Up next on my orbital Londonbus journey, and finally for now, the 142. This is one of Watford's bus links to London, running from the Junction station all the way in to the shopping centre at Brent Cross. I'm meant to be catching it at Bushey Arches, except the road is mostly jammed in one direction and empty in the other...
I have arrived in Watford, purely by chance, at peak flood. The River Colne is in spate, recording its highest level this century this very morning. The Environment Agency have just issued a flood warning ["River levels remain highly sensitive to any further significant rainfall as the catchment is saturated. Standing water is likely to remain for a couple of days."] as water spills out and overtops the banks. It takes me a while to realise how bad things are. The low bridge across the river is clear, and northbound vehicles are passing through slowly without incident. But the forecourt of the Mercedes Benz garage on the southern side is underwater, and someone's had to shift half their stock of used cars from the wet side to the dry. There's no immediate problem to the north, allowing traffic to swing round the edge of B&Q around the one way system. But for traffic in the opposite direction the Lower High Street is most definitely flooded, and a pool of grey water has seeped across the road.

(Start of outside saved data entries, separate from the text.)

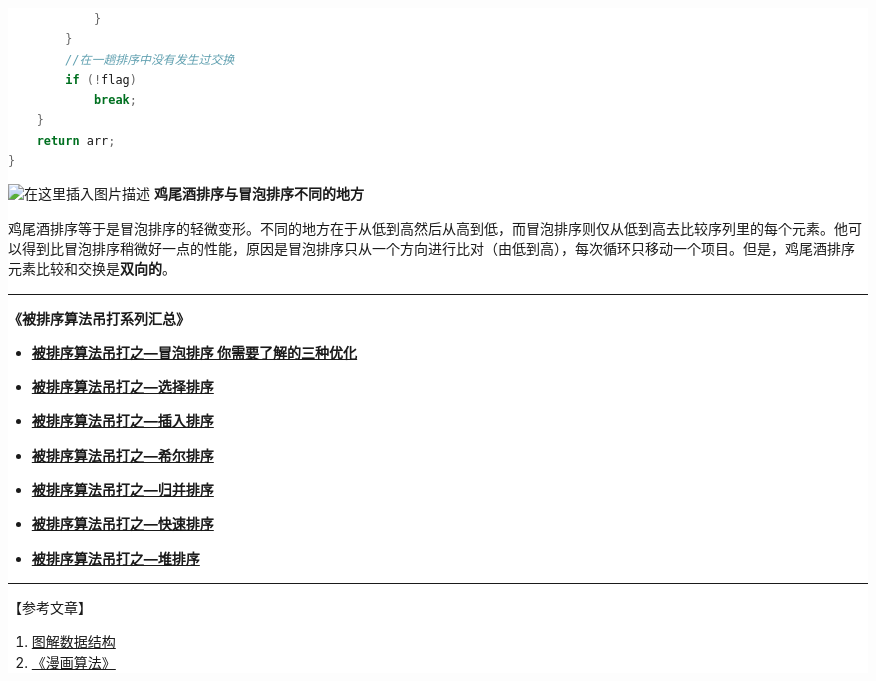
 ```java
            }
        }
        //在一趟排序中没有发生过交换
        if (!flag)
            break;
    }
    return arr;
}
```

![在这里插入图片描述](https://img-blog.csdnimg.cn/2019103122164067.png)
**鸡尾酒排序与冒泡排序不同的地方**

鸡尾酒排序等于是冒泡排序的轻微变形。不同的地方在于从低到高然后从高到低，而冒泡排序则仅从低到高去比较序列里的每个元素。他可以得到比冒泡排序稍微好一点的性能，原因是冒泡排序只从一个方向进行比对（由低到高），每次循环只移动一个项目。但是，鸡尾酒排序元素比较和交换是**双向的**。

---------------------------------------------

**《被排序算法吊打系列汇总》**

- [**被排序算法吊打之—冒泡排序 你需要了解的三种优化**](https://blog.csdn.net/weixin_43232955/article/details/102761799)

- [**被排序算法吊打之—选择排序**](https://blog.csdn.net/weixin_43232955/article/details/105521656)

- [**被排序算法吊打之—插入排序**](https://blog.csdn.net/weixin_43232955/article/details/105577372)

- [**被排序算法吊打之—希尔排序**](https://blog.csdn.net/weixin_43232955/article/details/105605403)

- [**被排序算法吊打之—归并排序**](https://blog.csdn.net/weixin_43232955/article/details/105610703)

- [**被排序算法吊打之—快速排序**](https://blog.csdn.net/weixin_43232955/article/details/89279242)

- [**被排序算法吊打之—堆排序**](https://blog.csdn.net/weixin_43232955/article/details/105824871)

----------------------

【参考文章】

1. [图解数据结构](https://mp.weixin.qq.com/s/HDbW5_On8gEjygrlIfPlIQ)
2. [《漫画算法》](https://item.jd.com/12513751.html)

For anyone attempting to walk into Watford, negotiating the Lower High Street is the only option. That's fine up to a point, but the land is lowest between the cafe and the Seat garage and here water has smothered the entire road. One man strides through in wellies, but others weren't expecting a deluge and are wearing far less appropriate footwear. For smaller shoppers a lift on Dad's shoulders is appropriate, but others are forced to brave the puddle at the end of Bridge Place by dunking one trainer below sock level. Officialdom is here, standing watching outside a shuttered shop as a pump extracts floodwater back to the river. A sign on the side of the building reads "Warning! Risk of flooding", but most people who park their car here won't ever have considered the possibility this might actually happen. Across the road are Frogmore Cottages, a few inches from danger vertically, but several feet horizontally, and as yet seemingly unworried by the water lapping at the garden gate. Things are a bit worse at the next road junction where one half of Waterfields Way is underwater, which isn't especially impressive for a relief road built relatively recently to ease traffic congestion in the town. But at least northbound traffic still has one carriageway to escape, because the next section of the Lower High Street is completely inundated too.

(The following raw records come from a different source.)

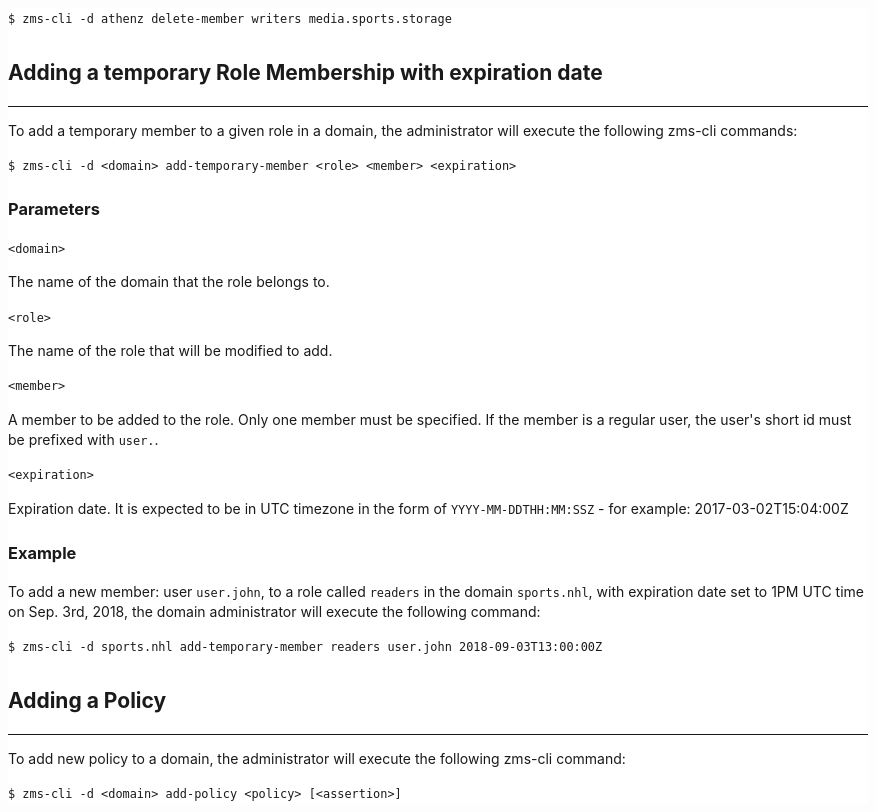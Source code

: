    $ zms-cli -d athenz delete-member writers media.sports.storage

## Adding a temporary Role Membership with expiration date
----------------------------------------------------------

To add a temporary member to a given role in a domain, the administrator
will execute the following zms-cli commands:

```
$ zms-cli -d <domain> add-temporary-member <role> <member> <expiration>
```

<h3 id="parameters-3">Parameters</h3>

```
<domain>
```

The name of the domain that the role belongs to.

```
<role>
```

The name of the role that will be modified to add.

```
<member>
```

A member to be added to the role. Only one member must be specified. If
the member is a regular user, the user's short id must be prefixed
with `user.`.

```
<expiration>
```

Expiration date. It is expected to be in UTC timezone in the form of
`YYYY-MM-DDTHH:MM:SSZ` - for example: 2017-03-02T15:04:00Z

<h3 id="example-2">Example</h3>

To add a new member: user `user.john`, to a role called `readers` in the
domain `sports.nhl`, with expiration date set to 1PM UTC time on Sep. 3rd, 2018,
the domain administrator will execute the following command:

```
$ zms-cli -d sports.nhl add-temporary-member readers user.john 2018-09-03T13:00:00Z
```

## Adding a Policy
------------------

To add new policy to a domain, the administrator will execute the
following zms-cli command:

    $ zms-cli -d <domain> add-policy <policy> [<assertion>]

This end of Watford used to be water meadows, so it should come as no surprise that the River Colnesometimesreclaims the land. One old road nearby has long been called Water Lane, in recognition that this end of Watford isn't somewhere that's ideal to live. Of course that didn't stop the council from siting a huge retail park here, complete with Mothercare, Halfords and one of the biggest Tescos in the country. Waterfields Shopping Park flooded the very first week it opened, which did make locals smile, but now they drive there in their thousands and clog the place up with metal boxes on wheels rather than surplus liquid. On this particular Saturday business is at least partly suspended, and those who've unintentionally driven into this overflow situation are having to retreat, creating even longer delays. Thank goodness then that somebody's managed to divert the 142 via a guided tour of North Bushey, so that it stops (eventually) outside Bushey station and then continues towards London as if nothing untoward had happened.
ROUND LONDON BY BUS(xv)
Route 142: Bushey - Stanmore Length of journey: 5 miles, 25 minutes
At last a double decker. It's been a while, since way back in Kingston in fact, and I've missed being able to sit up top for a better view. I can't quite nab the front seats because they're taken by an Eastern European threesome and a hoodied lad with his trainers pressed flat on the window. I sit behind, and try not to be distracted by the cuddling (from two of the former) and the phone calls (from the latter). Bushey station is a fine building, with clocktower and steam-loco weathervane, plus a newsagent with a Daily Telegraph awning. We circuit beneath the arches before climbing Chalk Hill, its contours providing instant protection from any threat of flood, to enter Bushey proper. Oh hang on, this is rather nice.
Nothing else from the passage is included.